The Canadian economy increased 0.2% in November after remaining stable in October, Statistics Canada reported today. Growth was registered in both goods and service industries.

Manufacturing benefited from healthy growth, primarily driven by the motor vehicle industries, StatsCan said. Mining, excluding oil and natural gas, was also robust.

Agriculture, forestry, construction and financial services also posted gains. However, these gains were partly offset by losses in the energy sector as well as in wholesale and retail trade.
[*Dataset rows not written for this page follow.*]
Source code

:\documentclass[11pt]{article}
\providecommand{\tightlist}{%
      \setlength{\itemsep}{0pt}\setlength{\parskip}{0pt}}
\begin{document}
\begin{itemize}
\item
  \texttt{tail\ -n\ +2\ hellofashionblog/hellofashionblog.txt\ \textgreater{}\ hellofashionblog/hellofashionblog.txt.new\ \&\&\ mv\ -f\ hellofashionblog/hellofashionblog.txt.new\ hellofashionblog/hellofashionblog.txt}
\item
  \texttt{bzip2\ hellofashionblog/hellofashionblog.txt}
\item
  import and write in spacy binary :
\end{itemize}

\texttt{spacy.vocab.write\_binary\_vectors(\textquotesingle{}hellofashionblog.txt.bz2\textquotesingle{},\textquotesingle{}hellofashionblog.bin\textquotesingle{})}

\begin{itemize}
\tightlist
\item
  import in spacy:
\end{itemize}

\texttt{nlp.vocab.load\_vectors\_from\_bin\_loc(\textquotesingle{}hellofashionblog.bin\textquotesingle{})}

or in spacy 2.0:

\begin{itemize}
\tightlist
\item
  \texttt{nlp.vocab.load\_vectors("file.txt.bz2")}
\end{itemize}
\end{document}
For the second month since the start of the year, the activity of the manufacturing sector increased. The 1.6% gain in the sector came primarily from the manufacturing of durable goods, up 2.6%, while non-durable goods edged up 0.1%. Of the 21 major manufacturing groups, 11 increased, accounting for 67% of total manufacturing value added.
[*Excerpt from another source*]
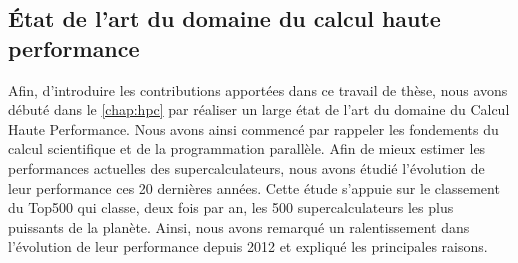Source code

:     \subsection{État de l'art du domaine du calcul haute performance}
        
        Afin, d'introduire les contributions apportées dans ce travail de thèse, nous avons débuté dans le \autoref{chap:hpc} par réaliser un large état de l'art du domaine du Calcul Haute Performance. Nous avons ainsi commencé par rappeler les fondements du calcul scientifique et de la programmation parallèle. Afin de mieux estimer les performances actuelles des supercalculateurs, nous avons étudié l'évolution de leur performance ces 20 dernières années. Cette étude s'appuie sur le classement du Top500 qui classe, deux fois par an, les 500 supercalculateurs les plus puissants de la planète. Ainsi, nous avons remarqué un ralentissement dans l'évolution de leur performance depuis 2012 et expliqué les principales raisons.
The energy sector retreated 2.5% in November, the government agency said. Declines were registered in both the extraction (-2.9%) and exploration (-3.7%) of oil, but mainly natural gas. In particular, exploration recorded the lowest level of output since January.

Wholesale trade recorded its third consecutive decline, slipping 0.1% in November. Drops in farm products, pharmaceuticals, and other products led the downward movement.

Similarly, retail trade retreated for the second month in a row to post a loss of 0.2% for November.